Partagez sur "Les femmes, le métro et l’heuristique de disponibilité"
Récemment, on a vu Macholand sur le net, Osez le féminisme dans le métro, Hollaback dans la rue, faire la nique à l’homme malpoli au sein de l’espace public. La plupart du temps, elles sont dans le vrai, certains hommes font en effet preuve d’une goujaterie insupportable. Mais entre les pétitions qui répondent à d’autres pétitions, les interprétations de café du commerce à propos de telle ou telle production culturelle, on tombe parfois dans l’égarement. État des lieux.
Avant de nous lancer dans le vif du sujet, arrêtons nous sur une définition de cette heuristique de disponibilité.
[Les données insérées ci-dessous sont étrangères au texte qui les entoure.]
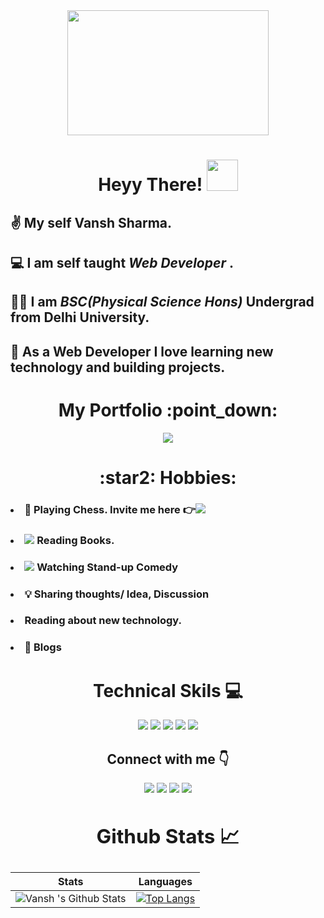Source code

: <!--Gif-->
<div align="center"><img src="https://images.unsplash.com/photo-1438786657495-640937046d18?ixlib=rb-1.2.1&ixid=MnwxMjA3fDB8MHxwaG90by1wYWdlfHx8fGVufDB8fHx8&auto=format&fit=crop&w=750&q=80" width="80%" height="200px"></div>



 

<!--Intro-->
<div align="center"><h1><b>  Heyy There! <img src="https://media.tenor.com/images/f580b40a349dcb2d7cb93573e2329061/tenor.gif" width="50"/>
</b></h1></div>

## ✌️ My self **Vansh Sharma**. ##

## 💻 I am self taught **_Web Developer_** . ##

## 👨‍🎓 I am **_BSC(Physical Science Hons)_** Undergrad from Delhi University.

## 📌 As a Web Developer  I love learning new technology and building projects. ##

<div align="center"><h1> My Portfolio :point_down: </h1>
<a href="https://vanshsharma.netlify.app/" target="_blank"><img src="https://img.icons8.com/clouds/80/000000/resume.png" style="vertical-align:top"></a> 
</div>



<!-- Hobbies -->
<div align="center"><h1> :star2: Hobbies: </h1></div> 

### <li>:horse: Playing Chess. Invite me here :point_right:<a href="https://www.chess.com/member/vanshsh2701" target="_blank"/><img src="https://img.icons8.com/clouds/50/000000/rook.png"/></a></li>

### <li><img src="https://img.icons8.com/plasticine/30/000000/books.png"/> Reading Books.</li>

### <li><img src="https://img.icons8.com/offices/30/000000/theatre-mask.png"/> Watching Stand-up Comedy</li>

### <li>:bulb: Sharing thoughts/ Idea, Discussion</li>

### <li> Reading about new technology.</li>

### <li>:pencil: Blogs </li>

<!--Technical skills-->
<div align="center"><h1> Technical Skils 💻 </h1>
<img src="https://img.icons8.com/dusk/50/000000/html-5.png"/>
<img src="https://img.icons8.com/dusk/50/000000/css3.png"/>
<img src="https://img.icons8.com/color/50/000000/sass-avatar.png"/>
<img src="https://img.icons8.com/color/50/000000/git.png"/>
<img src="https://img.icons8.com/dusk/50/000000/javascript-logo.png"/>
</div>


<!--Contact-->
<div align="center"> <h2> Connect with me 👇</h2>  
 <a href="https://twitter.com/Vanshsh2701" target="_blank"><img src="https://img.icons8.com/clouds/60/000000/twitter.png"/></a>
 <a href="https://www.linkedin.com/in/vanshsharma27/" target="_blank"><img src="https://img.icons8.com/bubbles/60/000000/linkedin.png"/></a> 
 <a href="mailto:vanshsharma9354@gmail.com" target="_blank"><img src="https://img.icons8.com/clouds/60/000000/gmail.png"/></a>
 <a href ="https://vanshsharma.hashnode.dev/" target="_blank"><img src="https://img.icons8.com/office/50/000000/blog.png"/></a>
</div>  



<!--Github Stats-->
## <div align="center"><h2>Github Stats 📈 </h2>


Stats | Languages
------| ----------
![Vansh 's Github Stats](https://github-readme-stats.vercel.app/api?username=VanshSh&show_icons=true&theme=radical) |  [![Top Langs](https://github-readme-stats.vercel.app/api/top-langs/?username=VanshSh)](https://github.com/anuraghazra/github-readme-stats)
Ce biais cognitif se manifeste lorsque les individus évaluent la probabilité d’un événement en fonction de la facilité avec laquelle des exemples instantanément disponibles leurs viennent à l’esprit. Ainsi plus nous avons été exposés à un fait (via la télévision, des lectures, des discussions, un vécu), plus nous surestimons sa probabilité.
Féminisme, transport en commun et heuristique de disponibilité
Nous ne disons pas ici que cela n’arrive JAMAIS, mais qu’entre la réalité et ce que ressentent les femmes, il peut y avoir une certaine disparité.
L’exemple le plus simple est la peur de l’avion par rapport au sentiment de sécurité que procure la voiture, alors que les accidents de la route sont en proportion 100 fois plus nombreux que ceux touchant l’aviation civile. La mini-psychose qui a suivi les crash récents d’Air Algérie et de Malaysia Airlines nous permettent de comprendre les ressorts parfois irrationnels de l’esprit humain. En effet, dès qu’on pense avion, on pense crash, c’est humain ; les représentations télévisées ou cinématographiques jouant aussi leur rôle, c’est une des premières choses qui nous vient à l’esprit.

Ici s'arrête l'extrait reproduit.